Thomas Ruhr, member of the management board of Erste Bank, Österreich, Austria
An ageing population and growing public debt are Austria's key challenges. The latter we will not be able to easily influence as a bank. However, the ageing population, [those over the age of 65] offers a great opportunity for cross-selling special services. In 2030 it is forecasted that 2.2 million Austrians will be over the age of 65 - today it is 1.4 million - and in 2050 there will be 2.7 million.

Besides customer growth, we will of course have to focus on cost management and revenue generation. Despite significant success in cost reduction in the past few years, further cost-efficiency measures are necessary and also possible - at Erste Bank - as well as at a savings banks level.

Christian Clausen, president and group CEO, Nordea
For us, as with most banks I would assume, the regulatory changes and the remaining [economic] uncertainties are the biggest challenge. We support regulations that are more efficient and can avoid new financial meltdowns, but it is equally important to avoid over-regulation and not to force the banking models that are stable to change.

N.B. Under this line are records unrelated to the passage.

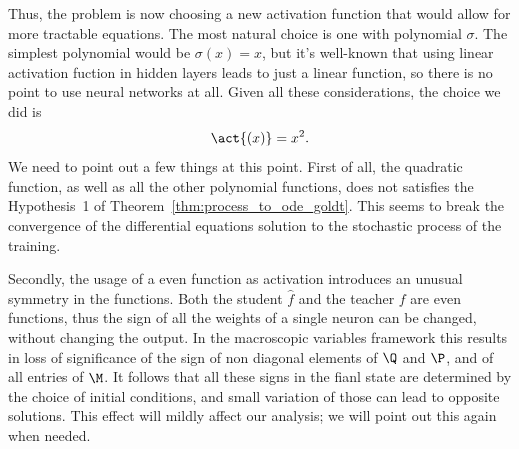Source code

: Thus, the problem is now choosing a new activation function that would allow for more tractable equations.
The most natural choice is one with polynomial \(\sigma\). The simplest polynomial would be \(\sigma(x) = x\),
but it's well-known that using linear activation fuction in hidden layers leads to just a linear function,
so there is no point to use neural networks at all\cite{szandala2021review}. 
Given all these considerations, the choice we did is \[\act{(x)} = x^2.\]
We need to point out a few things at this point.
First of all, the quadratic function, as well as all the other polynomial functions,
does not satisfies the Hypothesis~1 of Theorem~\ref{thm:process_to_ode_goldt}.
This seems to break the convergence of the differential equations solution to the
stochastic process of the training.

Secondly, the usage of a even function as activation introduces an unusual symmetry in 
the functions. Both the student \(\hat{f}\) and the teacher \(f\) are even functions,
thus the sign of all the weights of a single neuron can be changed, without changing 
the output. In the macroscopic variables framework this results in loss of significance
of the sign of non diagonal elements of \(\Q\) and \(\P\), and of all entries of \(\M\).
It follows that all these signs in the fianl state are determined by the choice of initial
conditions, and small variation of those can lead to opposite solutions. This effect 
will mildly affect our analysis; we will point out this again when needed.

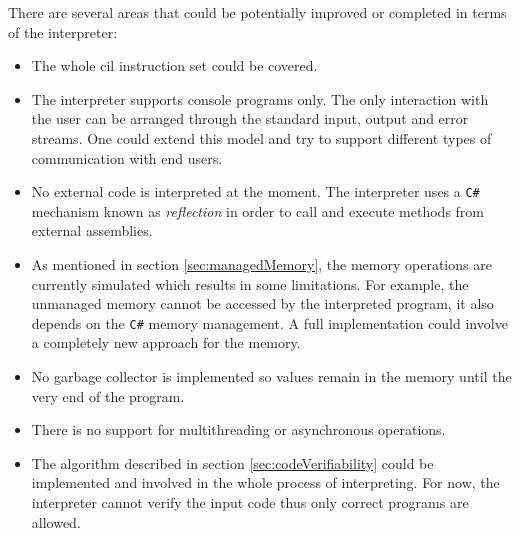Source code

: \documentclass[declaration,shortabstract,english,mgr]{iithesis}
\begin{document}
There are several areas that could be potentially improved or completed in terms of the interpreter:
\begin{itemize}
	\item{The whole \acrshort{cil} instruction set could be covered.}
	\item{The interpreter supports console programs only. The only interaction with the user can be arranged through the standard input, output and error streams. One could extend this model and try to support different types of communication with end users.}
	\item{No external code is interpreted at the moment. The interpreter uses a \texttt{C\#} mechanism known as \textit{reflection} in order to call and execute methods from external assemblies.}
	\item{As mentioned in section \ref{sec:managedMemory}, the memory operations are currently simulated which results in some limitations. For example, the unmanaged memory cannot be accessed by the interpreted program, it also depends on the \texttt{C\#} memory management. A full implementation could involve a completely new approach for the memory.}
	\item{No garbage collector is implemented so values remain in the memory until the very end of the program.}
	\item{There is no support for multithreading or asynchronous operations.}
	\item{The algorithm described in section \ref{sec:codeVerifiability} could be implemented and involved in the whole process of interpreting. For now, the interpreter cannot verify the input code thus only correct programs are allowed.}
\end{itemize}

\clearpage


\renewcommand{\refname}{Bibliography}

{}


\end{document}
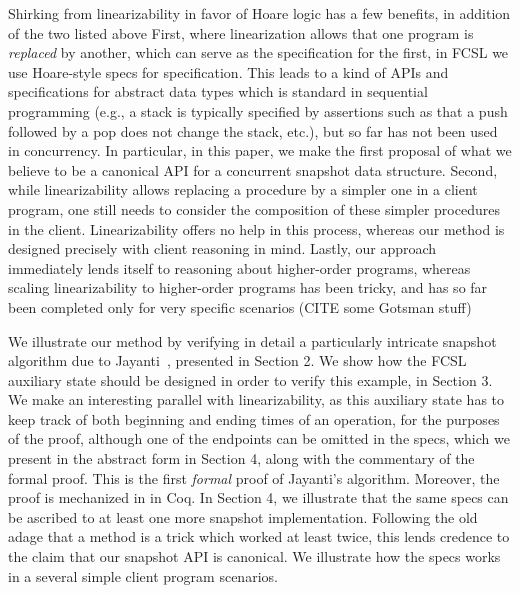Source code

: Shirking from linearizability in favor of Hoare logic has a few
benefits, in addition of the two listed above First, where linearization
allows that one program is \emph{replaced} by another, which can serve
as the specification for the first, in FCSL we use Hoare-style specs
for specification. This leads to a kind of APIs and specifications for
abstract data types which is standard in sequential programming (e.g.,
a stack is typically specified by assertions such as that a push
followed by a pop does not change the stack, etc.), but so far has not
been used in concurrency. In particular, in this paper, we make the
first proposal of what we believe to be a canonical API for a
concurrent snapshot data structure.
Second, while linearizability allows replacing a procedure by a
simpler one in a client program, one still needs to consider the
composition of these simpler procedures in the client. Linearizability
offers no help in this process, whereas our method is
designed precisely with client reasoning in mind.
%
Lastly, our approach immediately lends itself to reasoning about
higher-order programs, whereas scaling linearizability to higher-order
programs has been tricky, and has so far been completed only for very
specific scenarios (CITE some Gotsman stuff)

We illustrate our method by verifying in detail a particularly
intricate snapshot algorithm due to Jayanti~\cite{Jayanti+stoc05},
presented in Section 2. We show how the FCSL auxiliary state should be
designed in order to verify this example, in Section 3. We make an
interesting parallel with linearizability, as this auxiliary state has
to keep track of both beginning and ending times of an operation, for
the purposes of the proof, although one of the endpoints can be
omitted in the specs, which we present in the abstract form in Section
4, along with the commentary of the formal proof. This is the first
\emph{formal} proof of Jayanti's algorithm. Moreover, the proof is
mechanized in in Coq.  In Section 4, we illustrate
that the same specs can be ascribed to at least one more snapshot
implementation. Following the old adage that a method is a trick which
worked at least twice, this lends credence to the claim that our
snapshot API is canonical. We illustrate how the specs works in a
several simple client program scenarios.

Kevin Murray, chairman, Citibank Côte d'Ivoire
Growing competition in what is currently a small market place [Côte d'Ivoire]. Financial institutions are arriving with a vision of a country much different from what we see today. Until that vision becomes a reality, the competitive landscape will be strong but needs further growth to build on the momentum already gained.

Abelardo Pachano Bertero, executive president, Produbanco, Ecuador
[The key challenge is] working in an unfriendly business environment for banks set up by the Ecuadorian government, in which prices of the bank's loans have been fixed as well as the prices of the services that are provided to our customers, which are based on political rather than technical considerations.

M D Mallya, chairman and managing director, Bank of Baroda, India
Some of the key challenges facing our bank and India are the downside risks to growth coming from the slow and halting recovery in advanced economies, persistent inflationary pressures, increased intensity of capital inflows and its implications for the currency, and upward bias in asset prices - a common problem for all emerging market economies.

Djohan Emir Setijoso, president director, PT Bank Central Asia, Indonesia
Capital and liquidity will be a constraining factor that limits the growth of the Indonesian banks in the coming years. Looking at the need for infrastructure projects in Indonesia, the availability of capital and liquidity in the banking sector to support infrastructure development may be limited in the future. Furthermore, the quantitative easing in the US and other European countries might negatively impact upon the Indonesian economy and banks.

Ibrahim Dabdoub, group CEO, National Bank of Kuwait
Attracting and retaining quality staff is a challenge, especially as the demand for bankers continues to grow in the Middle East.

Kuwait's economy remains heavily linked to oil prices and diversification efforts have not materialised yet, which pose significant challenges for us to grow and diversify our business.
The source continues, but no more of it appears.